## What the task requires:
Below are lines of data. Give the number of them that contain the string "中间可复用", and nothing else.

● ● ● ●

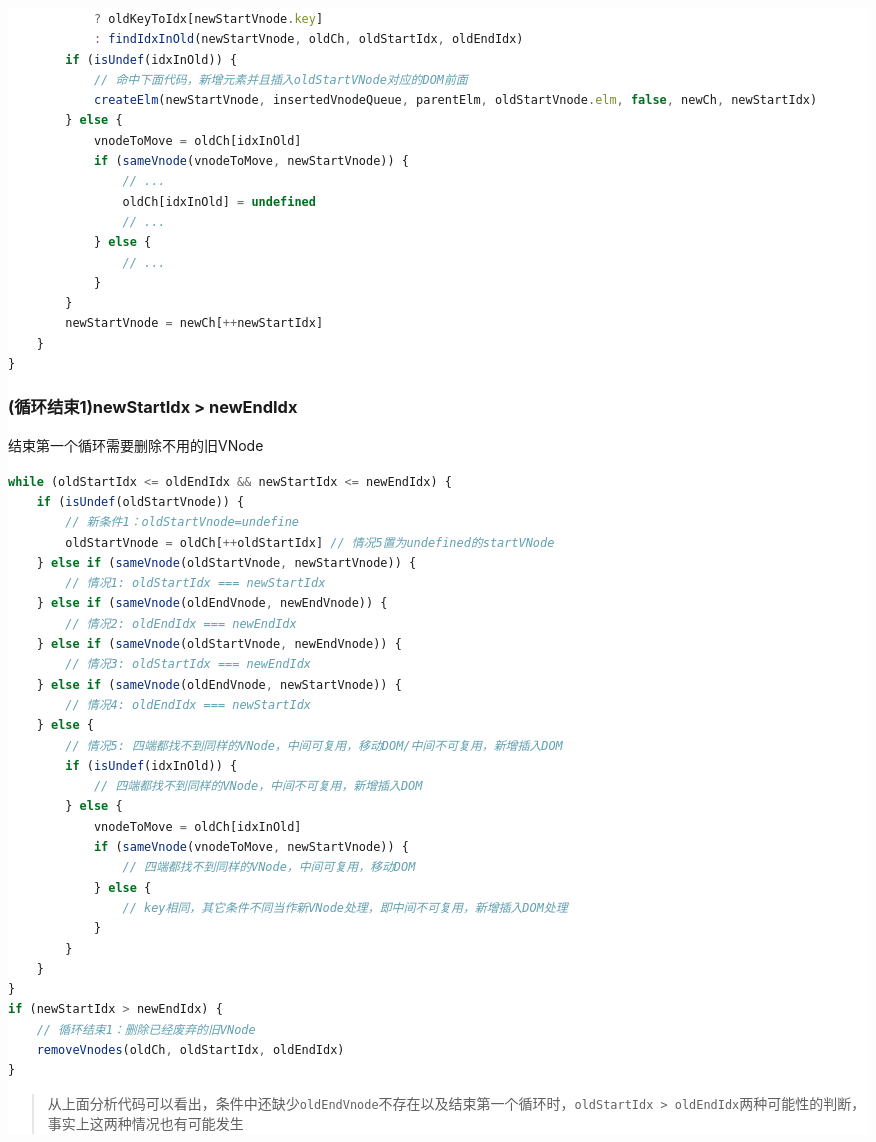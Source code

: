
 ```javascript
            ? oldKeyToIdx[newStartVnode.key]
            : findIdxInOld(newStartVnode, oldCh, oldStartIdx, oldEndIdx)
        if (isUndef(idxInOld)) { 
            // 命中下面代码，新增元素并且插入oldStartVNode对应的DOM前面
            createElm(newStartVnode, insertedVnodeQueue, parentElm, oldStartVnode.elm, false, newCh, newStartIdx)
        } else {
            vnodeToMove = oldCh[idxInOld]
            if (sameVnode(vnodeToMove, newStartVnode)) {
                // ...
                oldCh[idxInOld] = undefined
                // ...
            } else {
                // ...
            }
        }
        newStartVnode = newCh[++newStartIdx]
    }
}
```
### (循环结束1)newStartIdx > newEndIdx
结束第一个循环需要删除不用的旧VNode
```javascript
while (oldStartIdx <= oldEndIdx && newStartIdx <= newEndIdx) {
    if (isUndef(oldStartVnode)) {
        // 新条件1：oldStartVnode=undefine
        oldStartVnode = oldCh[++oldStartIdx] // 情况5置为undefined的startVNode
    } else if (sameVnode(oldStartVnode, newStartVnode)) {
        // 情况1: oldStartIdx === newStartIdx
    } else if (sameVnode(oldEndVnode, newEndVnode)) {
        // 情况2: oldEndIdx === newEndIdx
    } else if (sameVnode(oldStartVnode, newEndVnode)) {
        // 情况3: oldStartIdx === newEndIdx
    } else if (sameVnode(oldEndVnode, newStartVnode)) {
        // 情况4: oldEndIdx === newStartIdx
    } else {
        // 情况5: 四端都找不到同样的VNode，中间可复用，移动DOM/中间不可复用，新增插入DOM
        if (isUndef(idxInOld)) {
            // 四端都找不到同样的VNode，中间不可复用，新增插入DOM
        } else {
            vnodeToMove = oldCh[idxInOld]
            if (sameVnode(vnodeToMove, newStartVnode)) {
                // 四端都找不到同样的VNode，中间可复用，移动DOM
            } else {
                // key相同，其它条件不同当作新VNode处理，即中间不可复用，新增插入DOM处理
            }
        }
    }
}
if (newStartIdx > newEndIdx) {
    // 循环结束1：删除已经废弃的旧VNode
    removeVnodes(oldCh, oldStartIdx, oldEndIdx)
}
```
> 从上面分析代码可以看出，条件中还缺少`oldEndVnode`不存在以及结束第一个循环时，`oldStartIdx > oldEndIdx`两种可能性的判断，事实上这两种情况也有可能发生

● ● ● ●

## Task result:
2